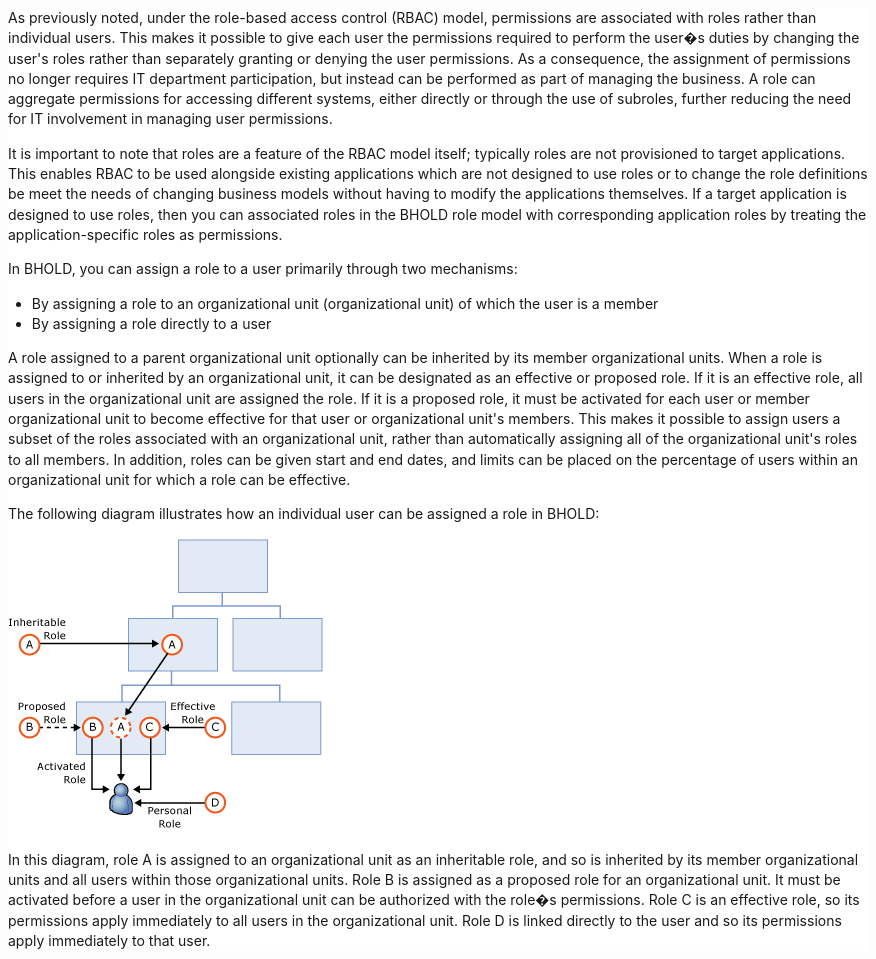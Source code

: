 As previously noted, under the role-based access control (RBAC) model, permissions are associated with roles rather than individual users. This makes it possible to give each user the permissions required to perform the user�s duties by changing the user's roles rather than separately granting or denying the user permissions. As a consequence, the assignment of permissions
no longer requires IT department participation, but instead can be performed as part of managing the business. A role can aggregate permissions for accessing different systems, either directly or through the use of subroles, further reducing the need for IT involvement in managing user permissions.

It is important to note that roles are a feature of the RBAC model itself; typically roles are not provisioned to target applications. This enables RBAC to be used alongside existing applications which are not designed to use roles or to change the role definitions be meet the needs of changing business models without having to modify the applications themselves. If a target application is designed to use roles, then you can associated roles in the BHOLD role model with corresponding application roles by treating the application-specific roles as permissions.

In BHOLD, you can assign a role to a user primarily through two mechanisms:

- By assigning a role to an organizational unit (organizational unit) of which the user is a member
- By assigning a role directly to a user

A role assigned to a parent organizational unit optionally can be inherited by its member organizational units. When a role is assigned to or inherited by an organizational unit, it can be designated as an effective or proposed role. If it is an effective role, all users in the organizational unit are assigned the role. If it is a proposed role, it must be activated for each user or member organizational unit to become effective for that user or organizational unit's members. This makes it possible to assign users a subset of the roles associated with an organizational unit, rather than automatically assigning all of the organizational unit's roles to all members. In addition, roles can be given start and end dates, and limits can be placed on the percentage of users within an organizational unit for which a role can be effective.

The following diagram illustrates how an individual user can be assigned a role in BHOLD:

![](media/bhold-concepts-guide/org-chart-flow.png)

In this diagram, role A is assigned to an organizational unit as an inheritable role, and so is inherited by its member organizational units and all users within those organizational units. Role B is assigned as a proposed role for an organizational unit. It must be activated before a user in the organizational unit can be authorized with the role�s permissions. Role C is an effective role, so its permissions apply immediately to all users in the organizational unit. Role D is linked directly to the user and so its permissions apply immediately to that user.
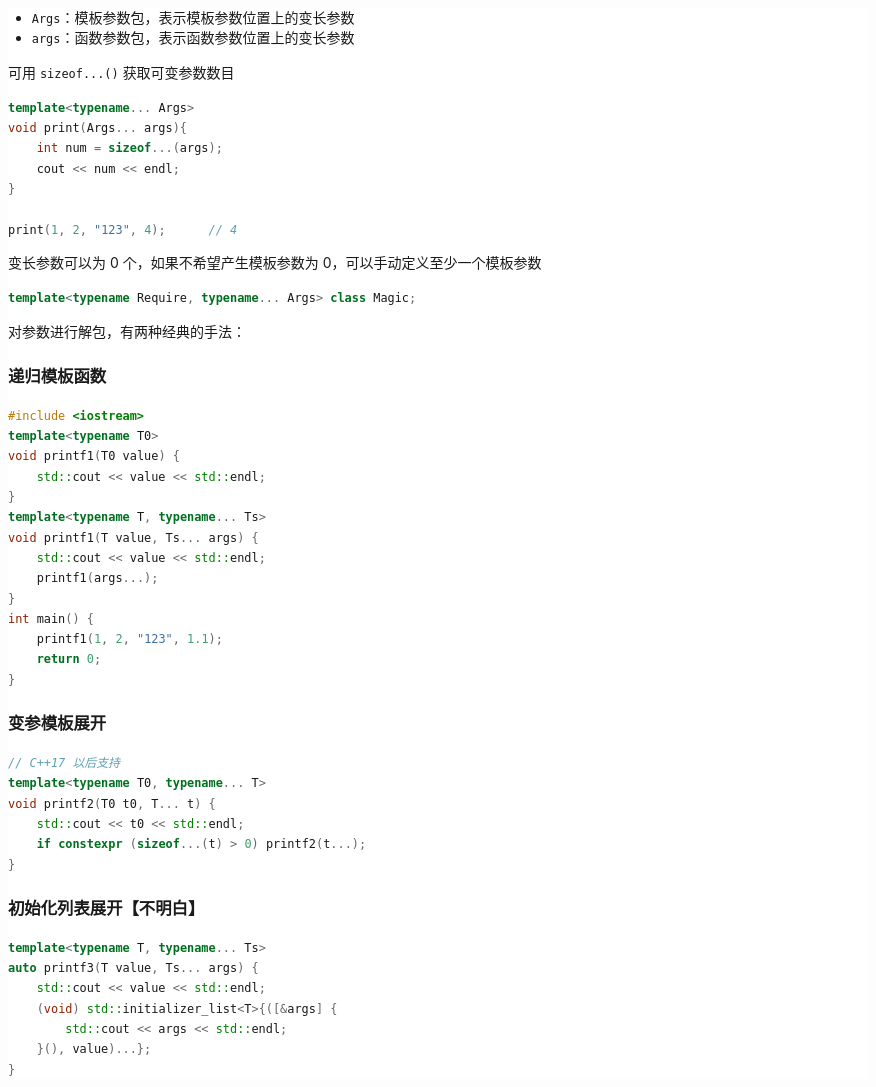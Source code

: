 - `Args`：模板参数包，表示模板参数位置上的变长参数
- `args`：函数参数包，表示函数参数位置上的变长参数

可用 `sizeof...()` 获取可变参数数目

```cpp
template<typename... Args>
void print(Args... args){
    int num = sizeof...(args);
    cout << num << endl;
}

print(1, 2, "123", 4);		// 4
```

变长参数可以为 0 个，如果不希望产生模板参数为 0，可以手动定义至少一个模板参数

```cpp
template<typename Require, typename... Args> class Magic;
```

对参数进行解包，有两种经典的手法：

### 递归模板函数

```cpp
#include <iostream>
template<typename T0>
void printf1(T0 value) {
    std::cout << value << std::endl;
}
template<typename T, typename... Ts>
void printf1(T value, Ts... args) {
    std::cout << value << std::endl;
    printf1(args...);
}
int main() {
    printf1(1, 2, "123", 1.1);
    return 0;
}
```

### 变参模板展开

```cpp
// C++17 以后支持
template<typename T0, typename... T>
void printf2(T0 t0, T... t) {
    std::cout << t0 << std::endl;
    if constexpr (sizeof...(t) > 0) printf2(t...);
}
```

### 初始化列表展开【不明白】

```cpp
template<typename T, typename... Ts>
auto printf3(T value, Ts... args) {
    std::cout << value << std::endl;
    (void) std::initializer_list<T>{([&args] {
        std::cout << args << std::endl;
    }(), value)...};
}
```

* * * * * * * * *

## Task statement
Everything in the material above must be repeated exactly, apart from its pictures.

## Answer to the exercise
Source code

: As previously noted, under the role-based access control (RBAC) model, permissions are associated with roles rather than individual users. This makes it possible to give each user the permissions required to perform the user�s duties by changing the user's roles rather than separately granting or denying the user permissions. As a consequence, the assignment of permissions
no longer requires IT department participation, but instead can be performed as part of managing the business. A role can aggregate permissions for accessing different systems, either directly or through the use of subroles, further reducing the need for IT involvement in managing user permissions.

It is important to note that roles are a feature of the RBAC model itself; typically roles are not provisioned to target applications. This enables RBAC to be used alongside existing applications which are not designed to use roles or to change the role definitions be meet the needs of changing business models without having to modify the applications themselves. If a target application is designed to use roles, then you can associated roles in the BHOLD role model with corresponding application roles by treating the application-specific roles as permissions.

In BHOLD, you can assign a role to a user primarily through two mechanisms:

- By assigning a role to an organizational unit (organizational unit) of which the user is a member
- By assigning a role directly to a user

A role assigned to a parent organizational unit optionally can be inherited by its member organizational units. When a role is assigned to or inherited by an organizational unit, it can be designated as an effective or proposed role. If it is an effective role, all users in the organizational unit are assigned the role. If it is a proposed role, it must be activated for each user or member organizational unit to become effective for that user or organizational unit's members. This makes it possible to assign users a subset of the roles associated with an organizational unit, rather than automatically assigning all of the organizational unit's roles to all members. In addition, roles can be given start and end dates, and limits can be placed on the percentage of users within an organizational unit for which a role can be effective.

The following diagram illustrates how an individual user can be assigned a role in BHOLD:

![](media/bhold-concepts-guide/org-chart-flow.png)

In this diagram, role A is assigned to an organizational unit as an inheritable role, and so is inherited by its member organizational units and all users within those organizational units. Role B is assigned as a proposed role for an organizational unit. It must be activated before a user in the organizational unit can be authorized with the role�s permissions. Role C is an effective role, so its permissions apply immediately to all users in the organizational unit. Role D is linked directly to the user and so its permissions apply immediately to that user.
Source code

: - `Args`：模板参数包，表示模板参数位置上的变长参数
- `args`：函数参数包，表示函数参数位置上的变长参数

可用 `sizeof...()` 获取可变参数数目

```cpp
template<typename... Args>
void print(Args... args){
    int num = sizeof...(args);
    cout << num << endl;
}

print(1, 2, "123", 4);		// 4
```

变长参数可以为 0 个，如果不希望产生模板参数为 0，可以手动定义至少一个模板参数

```cpp
template<typename Require, typename... Args> class Magic;
```

对参数进行解包，有两种经典的手法：

### 递归模板函数

```cpp
#include <iostream>
template<typename T0>
void printf1(T0 value) {
    std::cout << value << std::endl;
}
template<typename T, typename... Ts>
void printf1(T value, Ts... args) {
    std::cout << value << std::endl;
    printf1(args...);
}
int main() {
    printf1(1, 2, "123", 1.1);
    return 0;
}
```

### 变参模板展开

```cpp
// C++17 以后支持
template<typename T0, typename... T>
void printf2(T0 t0, T... t) {
    std::cout << t0 << std::endl;
    if constexpr (sizeof...(t) > 0) printf2(t...);
}
```

### 初始化列表展开【不明白】

```cpp
template<typename T, typename... Ts>
auto printf3(T value, Ts... args) {
    std::cout << value << std::endl;
    (void) std::initializer_list<T>{([&args] {
        std::cout << args << std::endl;
    }(), value)...};
}
```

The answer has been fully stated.